Bell Ingram - serving UK's land and property owners to make the most of their assets
Scotland’s installers of wood chip and pellet boilers have been extremely busy for several years, wood being a locally-sourced, environment-friendly and cost-effective fuel and the Renewable Heat Incentive (RHI) making the use of these alternatives to oil and gas even more attractive.
Renewable Heat Incentive tariffs have now fallen substantially for smaller systems, those below 200kW, due to the huge popularity of the scheme, but they still make the large investment attractive for commercial and large heat users and those who have easy access to their own wood fuel supplies.
Not every building can house the larger boiler and fuel storage equipment and not everyone will be prepared for the added operation and maintenance requirement compared to conventional boilers, but a wide variety of good quality systems is available and a growing number of experienced installers. Note, however, that corners cut in the design and specification often mean unnecessary hassle for ever more. Independent advice will reduce the risk of this happening.
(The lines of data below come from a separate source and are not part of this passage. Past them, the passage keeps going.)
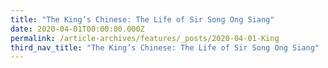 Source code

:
 ```yaml
---
title: "The King’s Chinese: The Life of Sir Song Ong Siang"
date: 2020-04-01T00:00:00.000Z
permalink: /article-archives/features/_posts/2020-04-01-King
third_nav_title: "The King’s Chinese: The Life of Sir Song Ong Siang"
---
```


<style>
table { 
	background-color: #e1deea;
	}
.infobox { 
  padding: 20px;
  margin: 20px;
  background: #e1deea
}
</style> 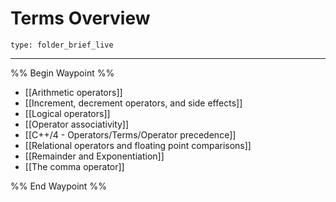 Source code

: # Terms Overview
 
```ccard
type: folder_brief_live
```
 
---

%% Begin Waypoint %%
- [[Arithmetic operators]]
- [[Increment, decrement operators, and side effects]]
- [[Logical operators]]
- [[Operator associativity]]
- [[C++/4 - Operators/Terms/Operator precedence]]
- [[Relational operators and floating point comparisons]]
- [[Remainder and Exponentiation]]
- [[The comma operator]]

%% End Waypoint %%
Some readers may recall the old-fashioned straw-fuelled boilers which commonly sat in a barn and supplied heat for the farmhouse. Gone are the days of boilers which leaked about as much heat as they generated and, in the worst case, set your steading alight! Today’s straw-fuelled biomass boilers are highly efficient and safe.
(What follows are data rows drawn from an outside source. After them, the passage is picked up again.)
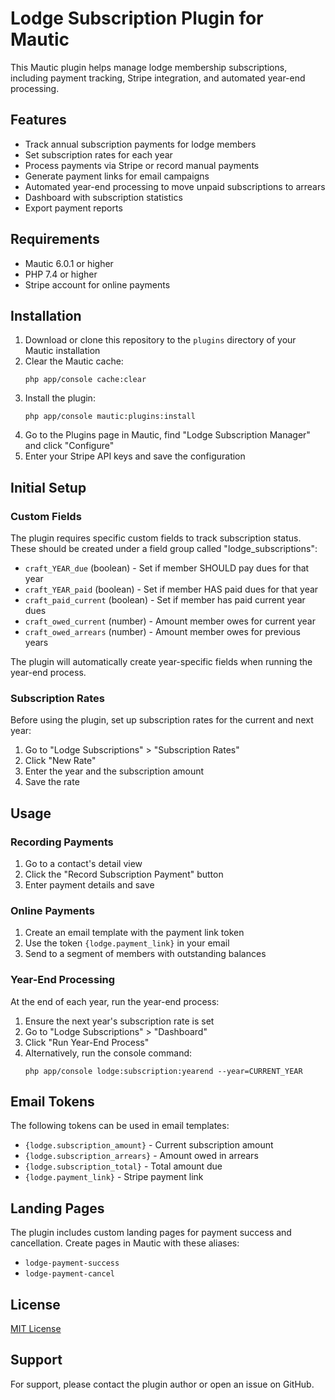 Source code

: # Lodge Subscription Plugin for Mautic

This Mautic plugin helps manage lodge membership subscriptions, including payment tracking, Stripe integration, and automated year-end processing.

## Features

- Track annual subscription payments for lodge members
- Set subscription rates for each year
- Process payments via Stripe or record manual payments
- Generate payment links for email campaigns
- Automated year-end processing to move unpaid subscriptions to arrears
- Dashboard with subscription statistics
- Export payment reports

## Requirements

- Mautic 6.0.1 or higher
- PHP 7.4 or higher
- Stripe account for online payments

## Installation

1. Download or clone this repository to the `plugins` directory of your Mautic installation
2. Clear the Mautic cache:
   ```
   php app/console cache:clear
   ```
3. Install the plugin:
   ```
   php app/console mautic:plugins:install
   ```
4. Go to the Plugins page in Mautic, find "Lodge Subscription Manager" and click "Configure"
5. Enter your Stripe API keys and save the configuration

## Initial Setup

### Custom Fields

The plugin requires specific custom fields to track subscription status. These should be created under a field group called "lodge_subscriptions":

- `craft_YEAR_due` (boolean) - Set if member SHOULD pay dues for that year
- `craft_YEAR_paid` (boolean) - Set if member HAS paid dues for that year
- `craft_paid_current` (boolean) - Set if member has paid current year dues
- `craft_owed_current` (number) - Amount member owes for current year
- `craft_owed_arrears` (number) - Amount member owes for previous years

The plugin will automatically create year-specific fields when running the year-end process.

### Subscription Rates

Before using the plugin, set up subscription rates for the current and next year:

1. Go to "Lodge Subscriptions" > "Subscription Rates"
2. Click "New Rate"
3. Enter the year and the subscription amount
4. Save the rate

## Usage

### Recording Payments

1. Go to a contact's detail view
2. Click the "Record Subscription Payment" button
3. Enter payment details and save

### Online Payments

1. Create an email template with the payment link token
2. Use the token `{lodge.payment_link}` in your email
3. Send to a segment of members with outstanding balances

### Year-End Processing

At the end of each year, run the year-end process:

1. Ensure the next year's subscription rate is set
2. Go to "Lodge Subscriptions" > "Dashboard"
3. Click "Run Year-End Process"
4. Alternatively, run the console command:
   ```
   php app/console lodge:subscription:yearend --year=CURRENT_YEAR
   ```

## Email Tokens

The following tokens can be used in email templates:

- `{lodge.subscription_amount}` - Current subscription amount
- `{lodge.subscription_arrears}` - Amount owed in arrears
- `{lodge.subscription_total}` - Total amount due
- `{lodge.payment_link}` - Stripe payment link

## Landing Pages

The plugin includes custom landing pages for payment success and cancellation. Create pages in Mautic with these aliases:

- `lodge-payment-success`
- `lodge-payment-cancel`

## License

[MIT License](LICENSE)

## Support

For support, please contact the plugin author or open an issue on GitHub.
Typically using around one low density straw bale per day in winter and one every three days in summer, these boilers can supply enough heat and hot water for one house using some 240 bales per year. These boilers must be readily accessible by forklift/tractor for filling with bales and removing ash. Prices vary from £12,000 to £30,000 depending on size. So, if you are an environmentally conscious arable farmer with no livestock, this could well be the ideal alternative to an oil or gas-fired heating system.
Biogas – Anaerobic Digestion
Using Anaerobic Digestion to convert slurry and plant matter, such as maize, rye grass and food processing waste, into biogas and fertiliser is common in many European countries and the technology is increasingly being applied in the UK.
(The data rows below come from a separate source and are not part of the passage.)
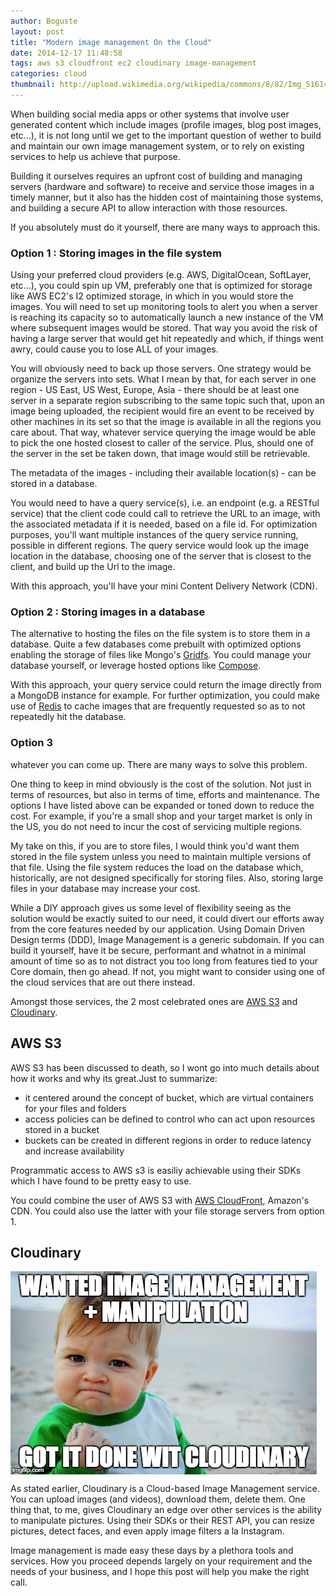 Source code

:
 ```yaml
---
author: Boguste
layout: post
title: "Modern image management On the Cloud"
date: 2014-12-17 11:48:58
tags: aws s3 cloudfront ec2 cloudinary image-management
categories: cloud
thumbnail: http://upload.wikimedia.org/wikipedia/commons/8/82/Img_51614_critical-data-centre-at-uni-of-hertfordshire.jpeg
---
```


When building social media apps or other systems that involve user generated content which include images (profile images, blog post images, etc...), it is not long until we get to the important question of wether to build and maintain our own image management system, or to rely on existing services to help us achieve that purpose.

Building it ourselves requires an upfront cost of building and managing servers (hardware and software) to receive and service those images in a timely manner, but it also has the hidden cost of maintaining those systems, and building a secure API to allow interaction with those resources. 

If you absolutely must do it yourself, there are many ways to approach this.

### Option 1 : Storing images in the file system

Using your preferred cloud providers (e.g. AWS, DigitalOcean, SoftLayer, etc...), you could spin up VM, preferably one that is optimized for storage like AWS EC2's I2 optimized storage, in which in you would store the images. You will need to set up monitoring tools to alert you when a server is reaching its capacity so to automatically launch a new instance of the VM where subsequent images would be stored. That way you avoid the risk of having a large server that would get hit repeatedly and which, if things went awry, could cause you to lose ALL of your images.

You will obviously need to back up those servers. One strategy would be organize the servers into sets. What I mean by that, for each server in one region - US East, US West, Europe, Asia - there should be at least one server in a separate region subscribing to the same topic such that, upon an image being uploaded, the recipient would fire an event to be received by other machines in its set so that the image is available in all the regions you care about. That way, whatever service querying the image would be able to pick the one hosted closest to caller of the service. Plus, should one of the server in the set be taken down, that image would still be retrievable.

The metadata of the images - including their available location(s) - can be stored in a database.

You would need to have a query service(s), i.e. an endpoint (e.g. a RESTful service) that the client code could call to retrieve the URL to an image, with the associated metadata if it is needed, based on a file id. For optimization purposes, you'll want multiple instances of the query service running, possible in different regions. The query service would look up the image location in the database, choosing one of the server that is closest to the client, and build up the Url to the image.

With this approach, you'll have your mini Content Delivery Network (CDN).

### Option 2 : Storing images in a database

The alternative to hosting the files on the file system is to store them in a database. Quite a few databases come prebuilt with optimized options enabling the storage of files like Mongo's [Gridfs](http://docs.mongodb.org/manual/core/gridfs/). You could manage your database yourself, or leverage hosted options like [Compose](https://www.compose.io/).

With this approach, your query service could return the image directly from a MongoDB instance for example. For further optimization, you could make use of [Redis](http://redis.io/) to cache images that are frequently requested so as to not repeatedly hit the database.

### Option 3

whatever you can come up. There are many ways to solve this problem.

One thing to keep in mind obviously is the cost of the solution. Not just in terms of resources, but also in terms of time, efforts and maintenance. The options I have listed above can be expanded or toned down to reduce the cost. For example, if you're a small shop and your target market is only in the US, you do not need to incur the cost of servicing multiple regions.

My take on this, if you are to store files, I would think you'd want them stored in the file system unless you need to maintain multiple versions of that file. Using the file system reduces the load on the database which, historically, are not designed specifically for storing files. Also, storing large files in your database may increase your cost.

While a DIY approach gives us some level of flexibility seeing as the solution would be exactly suited to our need, it could divert our efforts away from the core features needed by our application. Using Domain Driven Design terms (DDD), Image Management is a generic subdomain. If you can build it yourself, have it be secure, performant and whatnot in a minimal amount of time so as to not distract you too long from features tied to your Core domain, then go ahead. If not, you might want to consider using one of the cloud services that are out there instead.

Amongst those services, the 2 most celebrated ones are [AWS S3](http://aws.amazon.com/s3/) and [Cloudinary](http://cloudinary.com/).

## AWS S3

AWS S3 has been discussed to death, so I wont go into much details about how it works and why its great.Just to summarize:
* it centered around the concept of bucket, which are virtual containers for your files and folders
* access policies can be defined to control who can act upon resources stored in a bucket 
* buckets can be created in different regions in order to reduce latency and increase availability

Programmatic access to AWS s3 is easiliy achievable using their SDKs which I have found to be pretty easy to use.

You could combine the user of AWS S3 with [AWS CloudFront](http://aws.amazon.com/cloudfront/), Amazon's CDN. You could also use the latter with your file storage servers from option 1.

## Cloudinary 

<img src="/assets/img/memes/cloudinary-imagemanagement-manipulation.jpg" align="middle" alt="Cloudinary"/>

As stated earlier, Cloudinary is a Cloud-based Image Management service. You can upload images (and videos), download them, delete them. One thing that, to me, gives Cloudinary an edge over other services is the ability to manipulate pictures. Using their SDKs or their REST API, you can resize pictures, detect faces, and even apply image filters a la Instagram.


Image management is made easy these days by a plethora tools and services. How you proceed depends largely on your requirement and the needs of your business, and I hope this post will help you make the right call.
Renewable Heat Incentive is payable for on-site heat use or injection of gas into the national gas network, and feed-in tariffs paid for on-site electricity generation. These systems can make good financial sense, particularly when they fulfil a variety of benefits to a business in terms of waste reduction and management, energy security and cost control.
Funders remain wary of the risks arising from the necessity for stable feedstock supplies over the long term, and a thorough resource and feasibility study is always the necessary starting point.